- Born: 4 May 1961
- Occupation(s): rugby union player and coach

= Alessandro Ghini =

Italian rugby union player and coach

Alessandro Ghini (born Parma, 4 May 1961) is a former Italian rugby union player and a current coach. He played as a scrum-half.

Ghini started his player career at Rugby Parma F.C. 1931, where he premiered in the first team in 1977, aged only 15 years old. He played for Parma, from 1976/77 to 1988/89. He moved afterwards to Amatori Rugby Milano, where he played from 1989/90 to 1990/91, winning the National Championship of Excellence the final season. He spent a season at False Bay, a South African team from Cape Town, in 1992. Returning to Parma, he was player-coach for four seasons, from 1993/94 to 1996/97.

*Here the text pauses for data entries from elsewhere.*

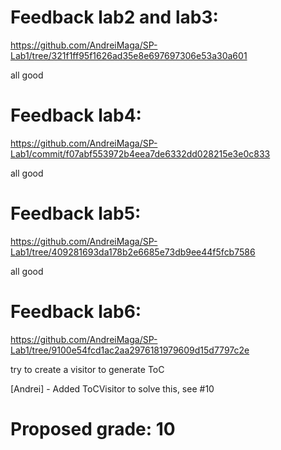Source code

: # Feedback lab2 and lab3:
https://github.com/AndreiMaga/SP-Lab1/tree/321f1ff95f1626ad35e8e697697306e53a30a601

all good

# Feedback lab4:
https://github.com/AndreiMaga/SP-Lab1/commit/f07abf553972b4eea7de6332dd028215e3e0c833

all good

# Feedback lab5:
https://github.com/AndreiMaga/SP-Lab1/tree/409281693da178b2e6685e73db9ee44f5fcb7586

all good

# Feedback lab6:
https://github.com/AndreiMaga/SP-Lab1/tree/9100e54fcd1ac2aa2976181979609d15d7797c2e

try to create a visitor to generate ToC 

[Andrei] - Added ToCVisitor to solve this, see #10

# Proposed grade: 10
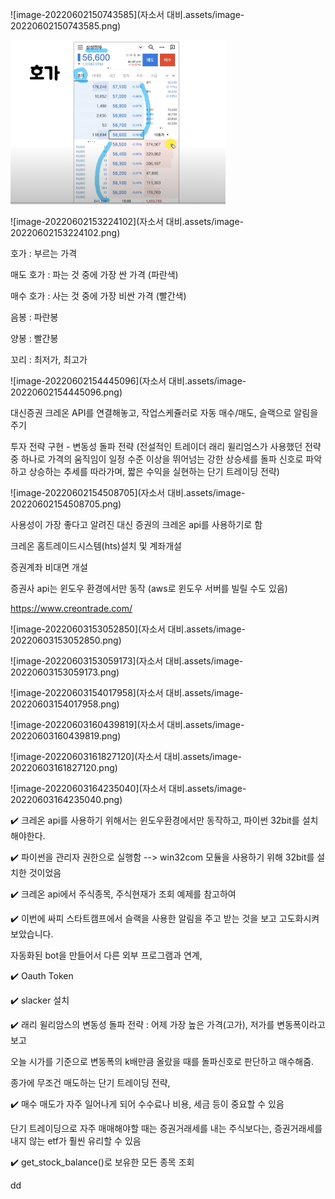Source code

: ![image-20220602150743585](자소서 대비.assets/image-20220602150743585.png)

<img src="자소서 대비.assets/image-20220602152442047.png" alt="image-20220602152442047" style="zoom:50%;" />

![image-20220602153224102](자소서 대비.assets/image-20220602153224102.png)

호가 : 부르는 가격

매도 호가 : 파는 것 중에 가장 싼 가격 (파란색)

매수 호가 : 사는 것 중에 가장 비싼 가격 (빨간색)

음봉 : 파란봉 

양봉 : 빨간봉

꼬리 : 최저가, 최고가

![image-20220602154445096](자소서 대비.assets/image-20220602154445096.png)

대신증권 크레온 API를 연결해놓고, 작업스케쥴러로 자동 매수/매도, 슬랙으로 알림을 주기

투자 전략 구현 - 변동성 돌파 전략 (전설적인 트레이더 래리 윌리엄스가 사용했던 전략 중 하나로 가격의 움직임이 일정 수준 이상을 뛰어넘는 강한 상승세를 돌파 신호로 파악하고 상승하는 추세를 따라가며, 짧은 수익을 실현하는 단기 트레이딩 전략)

![image-20220602154508705](자소서 대비.assets/image-20220602154508705.png)



사용성이 가장 좋다고 알려진 대신 증권의 크레온 api를 사용하기로 함

크레온 홈트레이드시스템(hts)설치 및 계좌개설

증권계좌 비대면 개설  

증권사 api는 윈도우 환경에서만 동작 (aws로 윈도우 서버를 빌릴 수도 있음)

https://www.creontrade.com/

![image-20220603153052850](자소서 대비.assets/image-20220603153052850.png)

![image-20220603153059173](자소서 대비.assets/image-20220603153059173.png)



![image-20220603154017958](자소서 대비.assets/image-20220603154017958.png)





![image-20220603160439819](자소서 대비.assets/image-20220603160439819.png)



![image-20220603161827120](자소서 대비.assets/image-20220603161827120.png)

![image-20220603164235040](자소서 대비.assets/image-20220603164235040.png)



✔️ 크레온 api를 사용하기 위해서는 윈도우환경에서만 동작하고, 파이썬 32bit를 설치해야한다.

✔️ 파이썬을 관리자 권한으로 실행함 --> win32com 모듈을 사용하기 위해 32bit를 설치한 것이었음

✔️ 크레온 api에서 주식종목, 주식현재가 조회 예제를 참고하여 

✔️ 이번에 싸피 스타트캠프에서 슬랙을 사용한 알림을 주고 받는 것을 보고 고도화시켜보았습니다.  

자동화된 bot을 만들어서 다른 외부 프로그램과 연계,  

✔️ Oauth Token

✔️ slacker 설치

✔️ 래리 윌리암스의 변동성 돌파 전략 :  어제 가장 높은 가격(고가), 저가를 변동폭이라고 보고 

오늘 시가를 기준으로 변동폭의 k배만큼 올랐을 때를 돌파신호로 판단하고 매수해줌.

종가에 무조건 매도하는 단기 트레이딩 전략,

✔️ 매수 매도가 자주 일어나게 되어 수수료나 비용, 세금 등이 중요할 수 있음

단기 트레이딩으로 자주 매매해야할 때는 증권거래세를 내는 주식보다는, 증권거래세를 내지 않는 etf가 훨씬 유리할 수 있음

✔️ get_stock_balance()로 보유한 모든 종목 조회



dd



  
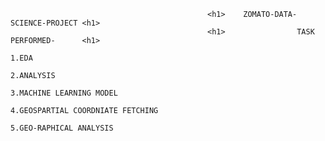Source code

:                                                 <h1>    ZOMATO-DATA-SCIENCE-PROJECT <h1>
                                                <h1>                TASK PERFORMED-      <h1>
                                                                      1.EDA
                                                                      2.ANALYSIS
                                                                      3.MACHINE LEARNING MODEL
                                                                      4.GEOSPARTIAL COORDNIATE FETCHING
                                                                      5.GEO-RAPHICAL ANALYSIS
                                                              
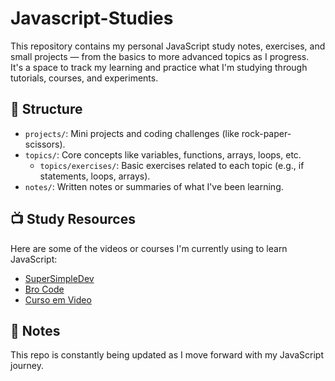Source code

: # Javascript-Studies

This repository contains my personal JavaScript study notes, exercises, and small projects — from the basics to more advanced topics as I progress.  
It's a space to track my learning and practice what I'm studying through tutorials, courses, and experiments.

## 📂 Structure

- `projects/`: Mini projects and coding challenges (like rock-paper-scissors).
- `topics/`: Core concepts like variables, functions, arrays, loops, etc.
  - `topics/exercises/`: Basic exercises related to each topic (e.g., if statements, loops, arrays).
- `notes/`: Written notes or summaries of what I've been learning.

## 📺 Study Resources

Here are some of the videos or courses I'm currently using to learn JavaScript:

- [SuperSimpleDev](https://youtu.be/EerdGm-ehJQ?si=04Jk0enUOlGXOaGg)
- [Bro Code](https://youtu.be/lfmg-EJ8gm4?si=TYF1w7EDw71Zz0rr)
- [Curso em Video](https://youtube.com/playlist?list=PLHz_AreHm4dlsK3Nr9GVvXCbpQyHQl1o1&si=_MmR3CU-9Z23V0zm)

## 💬 Notes

This repo is constantly being updated as I move forward with my JavaScript journey.
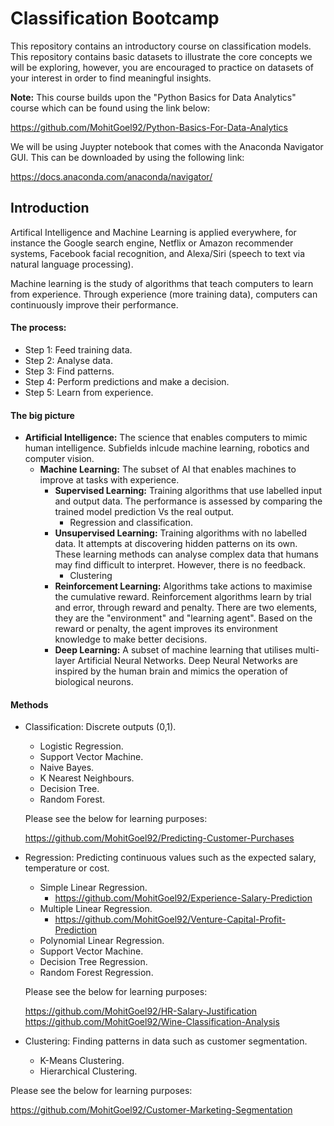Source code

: # Classification Bootcamp

This repository contains an introductory course on classification models. This repository contains basic datasets to illustrate the core concepts we will be exploring, however, you are encouraged to practice on datasets of your interest in order to find meaningful insights.

**Note:** This course builds upon the "Python Basics for Data Analytics" course which can be found using the link below:

https://github.com/MohitGoel92/Python-Basics-For-Data-Analytics

We will be using Juypter notebook that comes with the Anaconda Navigator GUI. This can be downloaded by using the following link:

https://docs.anaconda.com/anaconda/navigator/

## Introduction

Artifical Intelligence and Machine Learning is applied everywhere, for instance the Google search engine, Netflix or Amazon recommender systems, Facebook facial recognition, and Alexa/Siri (speech to text via natural language processing).

Machine learning is the study of algorithms that teach computers to learn from experience. Through experience (more training data), computers can continuously improve their performance.

#### The process:

- Step 1: Feed training data.
- Step 2: Analyse data.
- Step 3: Find patterns.
- Step 4: Perform predictions and make a decision.
- Step 5: Learn from experience.

#### The big picture

- **Artificial Intelligence:** The science that enables computers to mimic human intelligence. Subfields inlcude machine learning, robotics and computer vision.
  - **Machine Learning:** The subset of AI that enables machines to improve at tasks with experience.
    - **Supervised Learning:** Training algorithms that use labelled input and output data. The performance is assessed by comparing the trained model prediction Vs the real output.
      - Regression and classification.
    - **Unsupervised Learning:** Training algorithms with no labelled data. It attempts at discovering hidden patterns on its own. These learning methods can analyse complex data that humans may find difficult to interpret. However, there is no feedback.
      - Clustering
    - **Reinforcement Learning:** Algorithms take actions to maximise the cumulative reward. Reinforcement algorithms learn by trial and error, through reward and penalty. There are two elements, they are the "environment" and "learning agent". Based on the reward or penalty, the agent improves its environment knowledge to make better decisions.
    - **Deep Learning:** A subset of machine learning that utilises multi-layer Artificial Neural Networks. Deep Neural Networks are inspired by the human brain and mimics the operation of biological neurons.
    
#### Methods

- Classification: Discrete outputs (0,1).
  - Logistic Regression.
  - Support Vector Machine.
  - Naive Bayes.
  - K Nearest Neighbours.
  - Decision Tree.
  - Random Forest.
  
  Please see the below for learning purposes:
  
  https://github.com/MohitGoel92/Predicting-Customer-Purchases
    
- Regression: Predicting continuous values such as the expected salary, temperature or cost.
  - Simple Linear Regression.
    - https://github.com/MohitGoel92/Experience-Salary-Prediction
  - Multiple Linear Regression.
    - https://github.com/MohitGoel92/Venture-Capital-Profit-Prediction
  - Polynomial Linear Regression.
  - Support Vector Machine.
  - Decision Tree Regression.
  - Random Forest Regression.
  
  Please see the below for learning purposes:
  
  https://github.com/MohitGoel92/HR-Salary-Justification
  https://github.com/MohitGoel92/Wine-Classification-Analysis
  
- Clustering: Finding patterns in data such as customer segmentation.
  - K-Means Clustering.
  - Hierarchical Clustering.

Please see the below for learning purposes:

https://github.com/MohitGoel92/Customer-Marketing-Segmentation

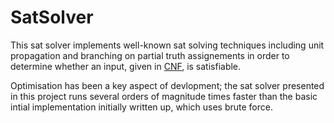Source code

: # SatSolver
This sat solver implements well-known sat solving techniques including unit propagation and branching on partial truth assignements in order to determine whether an input, given in [CNF](https://en.wikipedia.org/wiki/Conjunctive_normal_form), is satisfiable.

Optimisation has been a key aspect of devlopment; the sat solver presented in this project runs several orders of magnitude times faster than the basic intial implementation initially written up, which uses brute force.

He had 26 caps for Italy, from 1981 to 1988, without ever scoring. He was called for the 1987 Rugby World Cup, playing in a single game.

After becoming a full-time coach, he was in charge of Rugby Reggio (1997/98-2002/03), and Parma (2003/04-2006/07), where he won the Italy Cup, in 2005/06. He was the coach of Italy A, in 2007/08, Italy U-20, in 2008/09, and Italy U-18, from 2009/10 to 2011/12. He is the coach of Rugby Reggio, once again, since 2012/13.